**TASK PROMPT**:
The entries that follow include a run beginning at the line with "Metrics server collects" and ending at the line with "Metrics Server itself doesn't"; restate that run word for word and leave the rest out.

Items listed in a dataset
★ ★ ★ ★ ★ ★ ★

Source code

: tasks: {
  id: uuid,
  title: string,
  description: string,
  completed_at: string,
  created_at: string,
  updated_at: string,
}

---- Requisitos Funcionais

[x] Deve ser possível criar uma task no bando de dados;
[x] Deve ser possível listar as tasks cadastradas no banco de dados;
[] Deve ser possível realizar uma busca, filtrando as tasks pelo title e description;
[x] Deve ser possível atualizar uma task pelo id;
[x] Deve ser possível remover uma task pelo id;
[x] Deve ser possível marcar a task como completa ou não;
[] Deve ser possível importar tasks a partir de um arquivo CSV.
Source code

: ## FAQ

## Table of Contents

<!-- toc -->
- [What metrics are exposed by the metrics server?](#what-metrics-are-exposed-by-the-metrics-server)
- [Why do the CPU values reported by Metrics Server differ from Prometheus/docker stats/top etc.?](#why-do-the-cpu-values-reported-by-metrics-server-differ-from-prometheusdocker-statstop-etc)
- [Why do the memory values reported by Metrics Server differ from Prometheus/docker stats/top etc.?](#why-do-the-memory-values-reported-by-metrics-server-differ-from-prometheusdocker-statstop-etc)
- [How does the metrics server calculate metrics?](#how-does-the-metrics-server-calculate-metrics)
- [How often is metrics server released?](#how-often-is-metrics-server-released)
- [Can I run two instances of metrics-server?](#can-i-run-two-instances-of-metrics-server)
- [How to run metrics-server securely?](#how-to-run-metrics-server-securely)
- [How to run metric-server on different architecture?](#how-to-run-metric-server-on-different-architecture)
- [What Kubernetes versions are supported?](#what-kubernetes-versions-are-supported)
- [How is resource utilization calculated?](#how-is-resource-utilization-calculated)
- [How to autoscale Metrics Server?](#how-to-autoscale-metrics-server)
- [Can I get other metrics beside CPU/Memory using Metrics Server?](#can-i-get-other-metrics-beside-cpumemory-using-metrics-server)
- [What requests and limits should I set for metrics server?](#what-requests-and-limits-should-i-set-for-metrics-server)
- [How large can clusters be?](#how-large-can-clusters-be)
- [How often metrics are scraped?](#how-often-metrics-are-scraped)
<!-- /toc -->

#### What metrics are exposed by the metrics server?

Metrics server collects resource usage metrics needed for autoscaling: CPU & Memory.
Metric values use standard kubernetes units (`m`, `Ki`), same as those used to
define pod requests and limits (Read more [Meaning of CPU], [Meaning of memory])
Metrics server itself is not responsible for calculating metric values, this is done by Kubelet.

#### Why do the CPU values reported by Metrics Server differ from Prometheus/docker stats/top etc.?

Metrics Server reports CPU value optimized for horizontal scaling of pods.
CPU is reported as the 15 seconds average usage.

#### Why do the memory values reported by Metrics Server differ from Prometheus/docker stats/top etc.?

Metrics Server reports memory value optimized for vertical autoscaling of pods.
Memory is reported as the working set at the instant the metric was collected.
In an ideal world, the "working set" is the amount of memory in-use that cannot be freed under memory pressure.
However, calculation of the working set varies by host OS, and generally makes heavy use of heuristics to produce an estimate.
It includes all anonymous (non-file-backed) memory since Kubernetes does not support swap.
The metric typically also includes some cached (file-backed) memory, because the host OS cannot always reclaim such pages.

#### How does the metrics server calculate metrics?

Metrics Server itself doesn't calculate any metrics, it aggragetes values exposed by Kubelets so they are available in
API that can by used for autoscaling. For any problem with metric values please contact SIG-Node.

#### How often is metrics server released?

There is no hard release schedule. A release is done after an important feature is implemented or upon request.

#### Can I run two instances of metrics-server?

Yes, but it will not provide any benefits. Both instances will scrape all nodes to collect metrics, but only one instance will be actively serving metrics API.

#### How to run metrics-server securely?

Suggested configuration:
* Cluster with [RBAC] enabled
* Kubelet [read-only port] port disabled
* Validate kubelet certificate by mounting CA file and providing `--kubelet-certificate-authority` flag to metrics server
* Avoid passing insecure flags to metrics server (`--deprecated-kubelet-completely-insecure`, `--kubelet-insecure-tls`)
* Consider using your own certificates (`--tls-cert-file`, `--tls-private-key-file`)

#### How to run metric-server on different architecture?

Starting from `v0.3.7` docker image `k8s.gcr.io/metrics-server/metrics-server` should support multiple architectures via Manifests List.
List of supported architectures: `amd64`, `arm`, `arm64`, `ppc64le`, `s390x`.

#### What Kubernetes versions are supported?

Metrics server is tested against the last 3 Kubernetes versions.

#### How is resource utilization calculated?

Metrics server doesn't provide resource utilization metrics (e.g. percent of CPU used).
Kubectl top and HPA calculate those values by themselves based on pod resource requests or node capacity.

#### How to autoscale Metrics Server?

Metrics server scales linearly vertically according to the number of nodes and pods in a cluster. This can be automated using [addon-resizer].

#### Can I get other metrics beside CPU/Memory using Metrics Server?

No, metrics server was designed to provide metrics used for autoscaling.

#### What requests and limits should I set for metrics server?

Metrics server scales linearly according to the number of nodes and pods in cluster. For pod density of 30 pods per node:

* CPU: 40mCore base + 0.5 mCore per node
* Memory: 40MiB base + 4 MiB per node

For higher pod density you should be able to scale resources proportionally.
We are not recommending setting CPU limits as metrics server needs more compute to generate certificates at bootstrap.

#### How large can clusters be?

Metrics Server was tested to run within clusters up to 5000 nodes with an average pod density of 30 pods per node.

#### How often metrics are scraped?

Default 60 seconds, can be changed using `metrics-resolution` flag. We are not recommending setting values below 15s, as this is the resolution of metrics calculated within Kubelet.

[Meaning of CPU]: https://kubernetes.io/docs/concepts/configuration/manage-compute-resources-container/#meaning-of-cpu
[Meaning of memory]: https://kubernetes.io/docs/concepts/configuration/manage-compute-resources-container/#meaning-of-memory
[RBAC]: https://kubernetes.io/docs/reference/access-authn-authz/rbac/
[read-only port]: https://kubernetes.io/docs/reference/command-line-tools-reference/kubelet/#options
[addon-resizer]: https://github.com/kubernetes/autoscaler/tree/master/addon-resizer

★ ★ ★ ★ ★ ★ ★

**TASK RESULT**:
Metrics server collects resource usage metrics needed for autoscaling: CPU & Memory.
Metric values use standard kubernetes units (`m`, `Ki`), same as those used to
define pod requests and limits (Read more [Meaning of CPU], [Meaning of memory])
Metrics server itself is not responsible for calculating metric values, this is done by Kubelet.

#### Why do the CPU values reported by Metrics Server differ from Prometheus/docker stats/top etc.?

Metrics Server reports CPU value optimized for horizontal scaling of pods.
CPU is reported as the 15 seconds average usage.

#### Why do the memory values reported by Metrics Server differ from Prometheus/docker stats/top etc.?

Metrics Server reports memory value optimized for vertical autoscaling of pods.
Memory is reported as the working set at the instant the metric was collected.
In an ideal world, the "working set" is the amount of memory in-use that cannot be freed under memory pressure.
However, calculation of the working set varies by host OS, and generally makes heavy use of heuristics to produce an estimate.
It includes all anonymous (non-file-backed) memory since Kubernetes does not support swap.
The metric typically also includes some cached (file-backed) memory, because the host OS cannot always reclaim such pages.

#### How does the metrics server calculate metrics?

Metrics Server itself doesn't calculate any metrics, it aggragetes values exposed by Kubelets so they are available in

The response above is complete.